***** GIVEN RECORDS

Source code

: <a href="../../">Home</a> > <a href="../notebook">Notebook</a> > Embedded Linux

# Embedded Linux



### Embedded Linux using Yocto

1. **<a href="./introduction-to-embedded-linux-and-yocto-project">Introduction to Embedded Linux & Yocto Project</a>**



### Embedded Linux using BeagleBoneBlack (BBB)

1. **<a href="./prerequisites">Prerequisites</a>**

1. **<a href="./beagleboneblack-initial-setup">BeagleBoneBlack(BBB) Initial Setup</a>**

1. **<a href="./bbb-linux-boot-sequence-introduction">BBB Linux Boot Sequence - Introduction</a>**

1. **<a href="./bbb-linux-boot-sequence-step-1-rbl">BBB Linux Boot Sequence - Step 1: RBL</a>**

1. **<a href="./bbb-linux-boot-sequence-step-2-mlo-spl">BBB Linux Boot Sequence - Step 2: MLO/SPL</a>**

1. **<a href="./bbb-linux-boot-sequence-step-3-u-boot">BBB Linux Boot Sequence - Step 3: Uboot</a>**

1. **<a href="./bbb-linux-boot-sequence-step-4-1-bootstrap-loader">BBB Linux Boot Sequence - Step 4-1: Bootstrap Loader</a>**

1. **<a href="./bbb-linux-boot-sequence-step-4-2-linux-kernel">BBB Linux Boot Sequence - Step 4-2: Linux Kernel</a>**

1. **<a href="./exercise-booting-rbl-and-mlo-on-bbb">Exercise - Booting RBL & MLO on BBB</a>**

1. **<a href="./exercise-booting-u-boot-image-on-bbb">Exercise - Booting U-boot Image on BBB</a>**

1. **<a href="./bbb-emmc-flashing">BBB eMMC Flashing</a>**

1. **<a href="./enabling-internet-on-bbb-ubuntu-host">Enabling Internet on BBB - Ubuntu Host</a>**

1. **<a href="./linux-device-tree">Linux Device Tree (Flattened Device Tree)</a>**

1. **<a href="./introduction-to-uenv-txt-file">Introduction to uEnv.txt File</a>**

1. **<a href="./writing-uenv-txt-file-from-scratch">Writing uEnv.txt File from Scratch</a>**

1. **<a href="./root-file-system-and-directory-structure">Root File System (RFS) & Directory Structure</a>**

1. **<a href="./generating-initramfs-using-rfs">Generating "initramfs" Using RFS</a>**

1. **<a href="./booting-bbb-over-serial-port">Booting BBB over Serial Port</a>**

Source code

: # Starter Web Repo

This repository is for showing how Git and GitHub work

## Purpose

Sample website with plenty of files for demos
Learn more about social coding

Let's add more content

**********

DIRECTIONS:
With every line kept whole, write out the records again exactly.

EXERCISE RESPONSE:
Source code

: <a href="../../">Home</a> > <a href="../notebook">Notebook</a> > Embedded Linux

# Embedded Linux



### Embedded Linux using Yocto

1. **<a href="./introduction-to-embedded-linux-and-yocto-project">Introduction to Embedded Linux & Yocto Project</a>**



### Embedded Linux using BeagleBoneBlack (BBB)

1. **<a href="./prerequisites">Prerequisites</a>**

1. **<a href="./beagleboneblack-initial-setup">BeagleBoneBlack(BBB) Initial Setup</a>**

1. **<a href="./bbb-linux-boot-sequence-introduction">BBB Linux Boot Sequence - Introduction</a>**

1. **<a href="./bbb-linux-boot-sequence-step-1-rbl">BBB Linux Boot Sequence - Step 1: RBL</a>**

1. **<a href="./bbb-linux-boot-sequence-step-2-mlo-spl">BBB Linux Boot Sequence - Step 2: MLO/SPL</a>**

1. **<a href="./bbb-linux-boot-sequence-step-3-u-boot">BBB Linux Boot Sequence - Step 3: Uboot</a>**

1. **<a href="./bbb-linux-boot-sequence-step-4-1-bootstrap-loader">BBB Linux Boot Sequence - Step 4-1: Bootstrap Loader</a>**

1. **<a href="./bbb-linux-boot-sequence-step-4-2-linux-kernel">BBB Linux Boot Sequence - Step 4-2: Linux Kernel</a>**

1. **<a href="./exercise-booting-rbl-and-mlo-on-bbb">Exercise - Booting RBL & MLO on BBB</a>**

1. **<a href="./exercise-booting-u-boot-image-on-bbb">Exercise - Booting U-boot Image on BBB</a>**

1. **<a href="./bbb-emmc-flashing">BBB eMMC Flashing</a>**

1. **<a href="./enabling-internet-on-bbb-ubuntu-host">Enabling Internet on BBB - Ubuntu Host</a>**

1. **<a href="./linux-device-tree">Linux Device Tree (Flattened Device Tree)</a>**

1. **<a href="./introduction-to-uenv-txt-file">Introduction to uEnv.txt File</a>**

1. **<a href="./writing-uenv-txt-file-from-scratch">Writing uEnv.txt File from Scratch</a>**

1. **<a href="./root-file-system-and-directory-structure">Root File System (RFS) & Directory Structure</a>**

1. **<a href="./generating-initramfs-using-rfs">Generating "initramfs" Using RFS</a>**

1. **<a href="./booting-bbb-over-serial-port">Booting BBB over Serial Port</a>**

Source code

: # Starter Web Repo

This repository is for showing how Git and GitHub work

## Purpose

Sample website with plenty of files for demos
Learn more about social coding

Let's add more content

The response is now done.